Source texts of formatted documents
※

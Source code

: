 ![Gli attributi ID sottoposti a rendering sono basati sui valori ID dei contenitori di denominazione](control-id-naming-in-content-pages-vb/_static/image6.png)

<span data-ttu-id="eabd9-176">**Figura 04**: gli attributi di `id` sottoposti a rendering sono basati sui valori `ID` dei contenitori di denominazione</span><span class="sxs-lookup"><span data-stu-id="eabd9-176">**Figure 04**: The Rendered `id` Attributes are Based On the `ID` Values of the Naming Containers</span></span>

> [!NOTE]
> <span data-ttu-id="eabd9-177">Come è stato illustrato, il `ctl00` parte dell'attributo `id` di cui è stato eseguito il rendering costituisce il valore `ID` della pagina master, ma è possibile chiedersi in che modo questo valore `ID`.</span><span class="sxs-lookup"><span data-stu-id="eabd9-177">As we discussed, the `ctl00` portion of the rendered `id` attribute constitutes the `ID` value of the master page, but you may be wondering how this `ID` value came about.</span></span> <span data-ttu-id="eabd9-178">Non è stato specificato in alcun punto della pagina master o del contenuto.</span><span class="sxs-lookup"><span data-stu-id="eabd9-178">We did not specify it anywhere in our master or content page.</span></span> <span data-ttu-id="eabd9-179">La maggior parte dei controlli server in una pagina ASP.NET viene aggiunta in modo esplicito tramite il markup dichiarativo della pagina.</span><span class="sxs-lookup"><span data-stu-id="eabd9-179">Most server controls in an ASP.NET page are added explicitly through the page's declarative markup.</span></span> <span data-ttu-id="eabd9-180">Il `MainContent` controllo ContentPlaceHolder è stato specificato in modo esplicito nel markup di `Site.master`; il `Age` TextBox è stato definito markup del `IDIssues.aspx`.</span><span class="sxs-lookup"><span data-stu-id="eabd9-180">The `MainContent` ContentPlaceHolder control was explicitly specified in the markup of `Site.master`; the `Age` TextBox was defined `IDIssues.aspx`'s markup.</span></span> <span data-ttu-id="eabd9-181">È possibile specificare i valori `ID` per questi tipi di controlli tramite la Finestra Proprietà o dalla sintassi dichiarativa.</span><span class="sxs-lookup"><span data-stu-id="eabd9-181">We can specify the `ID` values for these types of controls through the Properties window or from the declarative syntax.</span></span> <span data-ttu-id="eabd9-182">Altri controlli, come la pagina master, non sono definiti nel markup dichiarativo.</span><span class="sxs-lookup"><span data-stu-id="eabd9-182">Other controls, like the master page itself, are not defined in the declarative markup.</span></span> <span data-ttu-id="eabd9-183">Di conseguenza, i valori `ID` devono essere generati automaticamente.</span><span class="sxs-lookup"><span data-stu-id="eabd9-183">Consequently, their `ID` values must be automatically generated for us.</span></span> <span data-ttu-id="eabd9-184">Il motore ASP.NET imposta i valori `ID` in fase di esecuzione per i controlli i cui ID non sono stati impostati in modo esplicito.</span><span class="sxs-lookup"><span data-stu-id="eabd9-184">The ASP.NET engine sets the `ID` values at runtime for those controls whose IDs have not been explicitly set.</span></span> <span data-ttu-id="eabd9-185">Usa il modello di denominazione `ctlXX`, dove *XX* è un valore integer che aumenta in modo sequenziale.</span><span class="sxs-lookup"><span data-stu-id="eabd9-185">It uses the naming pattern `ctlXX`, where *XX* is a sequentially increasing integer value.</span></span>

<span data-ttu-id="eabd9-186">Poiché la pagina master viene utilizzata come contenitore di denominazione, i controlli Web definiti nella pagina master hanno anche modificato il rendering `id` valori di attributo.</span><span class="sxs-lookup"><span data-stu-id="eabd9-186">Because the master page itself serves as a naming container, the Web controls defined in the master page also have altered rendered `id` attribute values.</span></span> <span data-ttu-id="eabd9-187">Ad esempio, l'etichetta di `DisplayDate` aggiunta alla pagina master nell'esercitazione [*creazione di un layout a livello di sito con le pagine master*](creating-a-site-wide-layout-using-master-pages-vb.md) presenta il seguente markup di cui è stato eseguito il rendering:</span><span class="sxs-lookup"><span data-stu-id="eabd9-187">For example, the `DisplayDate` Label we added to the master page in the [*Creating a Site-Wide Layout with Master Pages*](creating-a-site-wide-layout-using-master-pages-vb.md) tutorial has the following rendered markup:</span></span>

※

### [Exercise]
Copy out, from the data above, each line where the string "attributi" is present.

### [Exercise result]
: ![Gli attributi ID sottoposti a rendering sono basati sui valori ID dei contenitori di denominazione](control-id-naming-in-content-pages-vb/_static/image6.png)
<span data-ttu-id="eabd9-176">**Figura 04**: gli attributi di `id` sottoposti a rendering sono basati sui valori `ID` dei contenitori di denominazione</span><span class="sxs-lookup"><span data-stu-id="eabd9-176">**Figure 04**: The Rendered `id` Attributes are Based On the `ID` Values of the Naming Containers</span></span>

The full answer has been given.